Der ukrainische Präsident Petro Poroschenko traf am Montag überraschend zu einem Besuch in der Hafenstadt Mariupol ein. Die strategisch wichtige Stadt am Asowschen Meer war zuletzt ins Zentrum der Kämpfe gerückt. Vor Verkündung der Waffenruhe am Freitag hatten ukrainische Regierungstruppen ihre Stellungen verstärkt, als moskautreue Kämpfer mit gepanzerten Fahrzeugen auf die Stadt vorrückten.

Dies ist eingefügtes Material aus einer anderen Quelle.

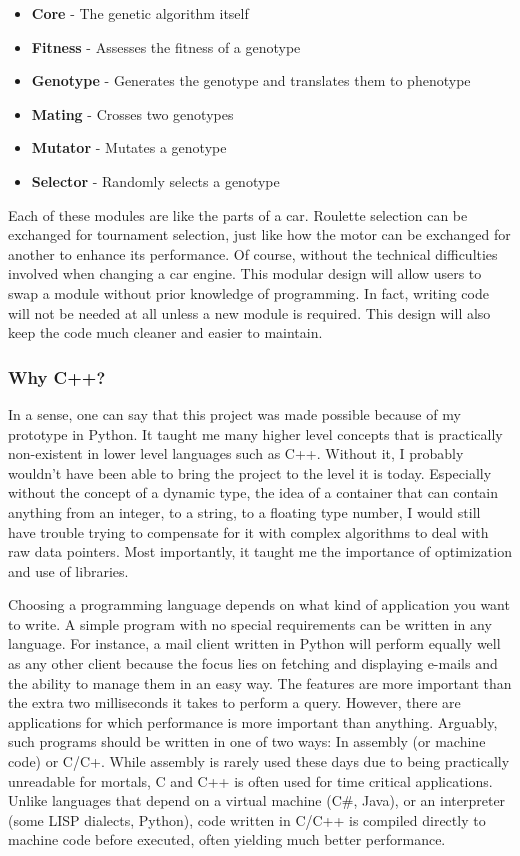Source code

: \begin{itemize}
	\itemsep=0pt
	\item\textbf{Core} - The genetic algorithm itself
	\item\textbf{Fitness} - Assesses the fitness of a genotype
	\item\textbf{Genotype} - Generates the genotype and translates them to phenotype
	\item\textbf{Mating} - Crosses two genotypes
	\item\textbf{Mutator} - Mutates a genotype
	\item\textbf{Selector} - Randomly selects a genotype
\end{itemize}

Each of these modules are like the parts of a car. Roulette selection can be exchanged for tournament selection, just like how the motor can be exchanged for another to enhance its performance. Of course, without the technical difficulties involved when changing a car engine. This modular design will allow users to swap a module without prior knowledge of programming. In fact, writing code will not be needed at all unless a new module is required. This design will also keep the code much cleaner and easier to maintain.

\subsubsection{Why C++?}
In a sense, one can say that this project was made possible because of my prototype in Python. It taught me many higher level concepts that is practically non-existent in lower level languages such as C++. Without it, I probably wouldn't have been able to bring the project to the level it is today. Especially without the concept of a dynamic type, the idea of a container that can contain anything from an integer, to a string, to a floating type number, I would still have trouble trying to compensate for it with complex algorithms to deal with raw data pointers. Most importantly, it taught me the importance of optimization and use of libraries.

Choosing a programming language depends on what kind of application you want to write. A simple program with no special requirements can be written in any language. For instance, a mail client written in Python will perform equally well as any other client because the focus lies on fetching and displaying e-mails and the ability to manage them in an easy way. The features are more important than the extra two milliseconds it takes to perform a query. However, there are applications for which performance is more important than anything. Arguably, such programs should be written in one of two ways: In assembly (or machine code) or C/C+. While assembly is rarely used these days due to being practically unreadable for mortals, C and C++ is often used for time critical applications. Unlike languages that depend on a virtual machine (C\#, Java), or an interpreter (some LISP dialects, Python), code written in C/C++ is compiled directly to machine code before executed, often yielding much better performance.

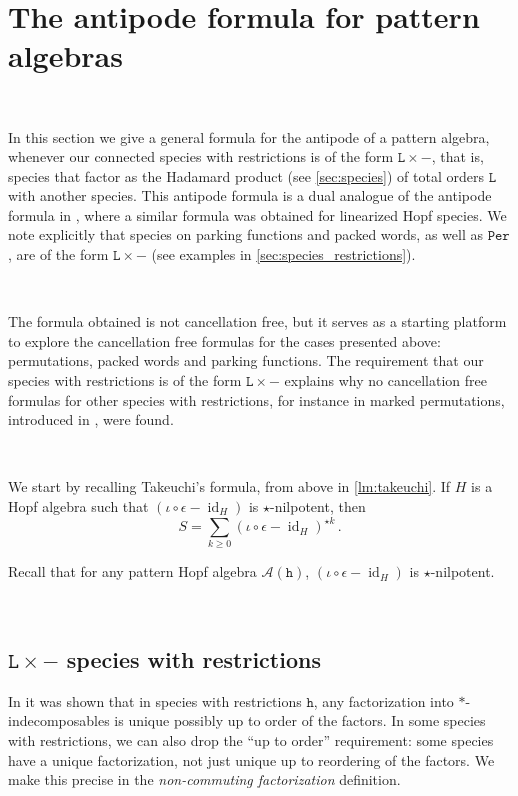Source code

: \documentclass[12pt, reqno]{amsart}
\theoremstyle{definition}
\DeclareMathOperator{\id}{id}
\begin{document}
\
\section{The antipode formula for pattern algebras \label{sec:formula_general}}
\

In this section we give a general formula for the antipode of a pattern algebra, whenever our connected species with restrictions is of the form $\mathtt{L} \times -$, that is, species that factor as the Hadamard product (see \cref{sec:species}) of total orders $\mathtt{L}$ with another species.
This antipode formula is a dual analogue of the antipode formula in \cite{BergeronBenedetti}, where a similar formula was obtained for linearized Hopf species.
We note explicitly that species on parking functions and packed words, as well as $\mathtt{Per}$, are of the form $\mathtt{L} \times -$ (see examples in \cref{sec:species_restrictions}).

\

The formula obtained is not cancellation free, but it serves as a starting platform to explore the cancellation free formulas for the cases presented above: permutations, packed words and parking functions. The requirement that our species with restrictions is of the form $\mathtt{L} \times -$ explains why no cancellation free formulas for other species with restrictions, for instance in marked permutations, introduced in \cite{Penaguiao2020}, were found.

\

We start by recalling Takeuchi's formula, from above in \cref{lm:takeuchi}.
If $H$ is a Hopf algebra such that $(  \iota  \circ\epsilon - \id_H)$ is $\star$-nilpotent, then 
$$S = \sum_{k\geq 0 }  ( \iota  \circ\epsilon- \id_H)^{\star k}\, . $$

Recall that for any pattern Hopf algebra $\mathcal A (\mathtt{h})$, $(\iota\circ \epsilon - \id_H)$ is $\star$-nilpotent. 

\

\subsection{$\mathtt{L}\times -$ species with restrictions}


In \cite[Corollary 4.4.]{Penaguiao2020} it was shown that in species with restrictions $\mathtt{h}$, any factorization into $\ast$-indecomposables is unique possibly up to order of the factors.
In some species with restrictions, we can also drop the ``up to order'' requirement: some species have a unique factorization, not just unique up to reordering of the factors. We make this precise in the \textit{non-commuting factorization} definition.
\end{document}
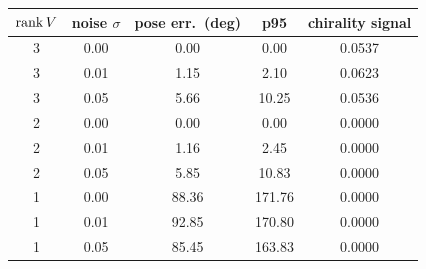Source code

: \begin{tabular}{ccccc}
\toprule
$\rank V$ & noise $\sigma$ & pose err.\ (deg) & p95 & chirality signal \\
\midrule
  3 & 0.00 & 0.00 & 0.00 & 0.0537 \\
  3 & 0.01 & 1.15 & 2.10 & 0.0623 \\
  3 & 0.05 & 5.66 & 10.25 & 0.0536 \\
  2 & 0.00 & 0.00 & 0.00 & 0.0000 \\
  2 & 0.01 & 1.16 & 2.45 & 0.0000 \\
  2 & 0.05 & 5.85 & 10.83 & 0.0000 \\
  1 & 0.00 & 88.36 & 171.76 & 0.0000 \\
  1 & 0.01 & 92.85 & 170.80 & 0.0000 \\
  1 & 0.05 & 85.45 & 163.83 & 0.0000 \\
\bottomrule
\end{tabular}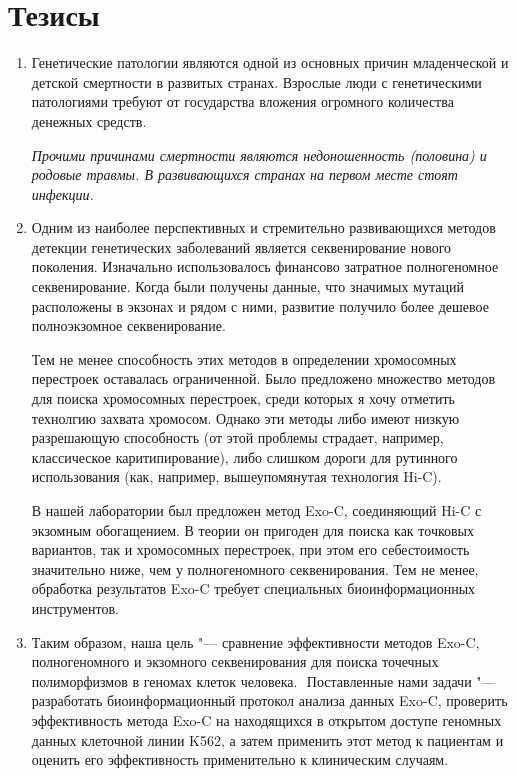 \documentclass[a4paper,14pt]{extarticle}
\begin{document}
\newpage
\section*{Тезисы}
\begin{enumerate}
\item Генетические патологии являются одной из основных причин младенческой и детской смертности в развитых странах.
Взрослые люди с генетическими патологиями требуют от государства вложения огромного количества денежных средств.

\textit{Прочими причинами смертности являются недоношенность (половина) и родовые травмы.
В развивающихся странах на первом месте стоят инфекции.}

\item Одним из наиболее перспективных и стремительно развивающихся методов детекции генетических заболеваний является секвенирование нового поколения.
Изначально использовалось финансово затратное полногеномное секвенирование.
Когда были получены данные, что  значимых мутаций расположены в экзонах и рядом с ними, развитие получило более дешевое полноэкзомное секвенирование.

Тем не менее способность этих методов в определении хромосомных перестроек оставалась ограниченной.
Было предложено множество методов для поиска хромосомных перестроек, среди которых я хочу отметить технолгию захвата хромосом. Однако эти методы либо имеют низкую разрешающую способность (от этой проблемы страдает, например, классическое каритипирование), либо слишком дороги для рутинного использования (как, например, вышеупомянутая технология Hi-C).

В нашей лаборатории был предложен метод Exo-C, соединяющий Hi-C с экзомным обогащением.
В теории он пригоден для поиска как точковых вариантов, так и хромосомных перестроек, при этом его себестоимость значительно ниже, чем у полногеномного секвенирования.
Тем не менее, обработка результатов Exo-C требует специальных биоинформационных инструментов.

\item Таким образом, наша цель "--- сравнение эффективности методов Exo-C, полногеномного и экзомного секвенирования для поиска точечных полиморфизмов в геномах клеток человека. ​
Поставленные нами задачи "--- разработать биоинформационный протокол анализа данных Exo-C, проверить эффективность метода Exo-C на находящихся в открытом доступе геномных данных клеточной линии K562, а затем применить этот метод к пациентам и оценить его эффективность применительно к клиническим случаям.


\end{enumerate}
\end{document}
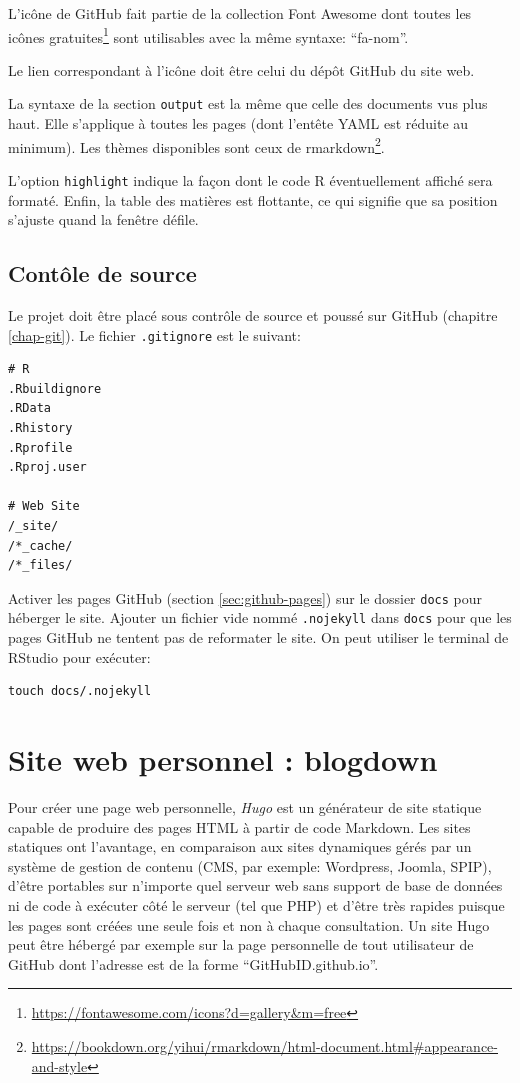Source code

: \documentclass[
  12pt,
  french,
  a4paper,
  extrafontsizes,onecolumn,openright
  ]{memoir}
\begin{document}
L'icône de GitHub fait partie de la collection Font Awesome dont toutes les icônes gratuites\footnote{\url{https://fontawesome.com/icons?d=gallery&m=free}} sont utilisables avec la même syntaxe: \enquote{fa-nom}.

Le lien correspondant à l'icône doit être celui du dépôt GitHub du site web.

La syntaxe de la section \texttt{output} est la même que celle des documents vus plus haut.
Elle s'applique à toutes les pages (dont l'entête YAML est réduite au minimum).
Les thèmes disponibles sont ceux de rmarkdown\footnote{\url{https://bookdown.org/yihui/rmarkdown/html-document.html\#appearance-and-style}}.

L'option \texttt{highlight} indique la façon dont le code R éventuellement affiché sera formaté.
Enfin, la table des matières est flottante, ce qui signifie que sa position s'ajuste quand la fenêtre défile.

\subsection{Contôle de source}\label{contuxf4le-de-source}

Le projet doit être placé sous contrôle de source et poussé sur GitHub (chapitre \ref{chap-git}).
Le fichier \texttt{.gitignore} est le suivant:

\begin{verbatim}
# R
.Rbuildignore
.RData
.Rhistory
.Rprofile
.Rproj.user

# Web Site
/_site/
/*_cache/
/*_files/
\end{verbatim}

Activer les pages GitHub (section \ref{sec:github-pages}) sur le dossier \texttt{docs} pour héberger le site.
Ajouter un fichier vide nommé \texttt{.nojekyll} dans \texttt{docs} pour que les pages GitHub ne tentent pas de reformater le site.
On peut utiliser le terminal de RStudio pour exécuter:

\begin{verbatim}
touch docs/.nojekyll
\end{verbatim}

\section{Site web personnel : blogdown}\label{sec:blogdown}

Pour créer une page web personnelle, \emph{Hugo} est un générateur de site statique capable de produire des pages HTML à partir de code Markdown.
Les sites statiques ont l'avantage, en comparaison aux sites dynamiques gérés par un système de gestion de contenu (CMS, par exemple: Wordpress, Joomla, SPIP), d'être portables sur n'importe quel serveur web sans support de base de données ni de code à exécuter côté le serveur (tel que PHP) et d'être très rapides puisque les pages sont créées une seule fois et non à chaque consultation.
Un site Hugo peut être hébergé par exemple sur la page personnelle de tout utilisateur de GitHub dont l'adresse est de la forme \enquote{GitHubID.github.io}.
\end{document}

Die Europäische Union wollte am Nachmittag über neue Sanktionen gegen Russland entscheiden, das die Separatisten im Kampf gegen die prowestliche ukrainische Führung unterstützt. Moskau drohte mit Gegenmaßnahmen. Denkbar sei ein Überflugverbot für westliche Fluggesellschaften, sagte Regierungschef Dmitri Medwedew der Zeitung „Wedomosti“. „Es ist ein schlechter Weg. Die Sanktionen gegen uns haben nicht zu mehr Frieden in der Ukraine geführt.“

Für die meisten europäischen Fluggesellschaften wäre ein russisches Überflugverbot ein schwerer Schlag. Vor allem für Flüge nach China, Japan und Korea sind die Routen über Russland von zentraler Bedeutung. Müssten Airlines wie Air France, British Airways oder Lufthansa auf südliche Alternativrouten ausweichen, würde dies deutlich länger dauern und die Treibstoffkosten in die Höhe treiben.

Das von den USA und der Ukraine angesetzte Manöver im Schwarzen Meer findet unter scharfem Protest Russlands statt. Ziel der dreitägigen Übung Sea Breeze 2014 sei es, die maritime Sicherheit in einem Krisengebiet zu gewährleisten, teilte das Verteidigungsministerium in Kiew mit. An der Übung nehmen auch Kanada, Rumänien, Spanien und die Türkei teil.

Bundeskanzlerin Angela Merkel (CDU) und Präsident Poroschenko machten sich in einem Telefonat für eine unabhängige Überwachung der Feuerpause in der Ostukraine stark. Trotz vereinzelter Verstöße beteuern Kiew und die moskautreuen Separatisten, sich an die Waffenruhe zu halten. Militärexperten zufolge könnten vereinzelte Provokationen aber von regierungsnahen Freiwilligenbataillonen und Freischärlern in Reihen der Aufständischen kommen.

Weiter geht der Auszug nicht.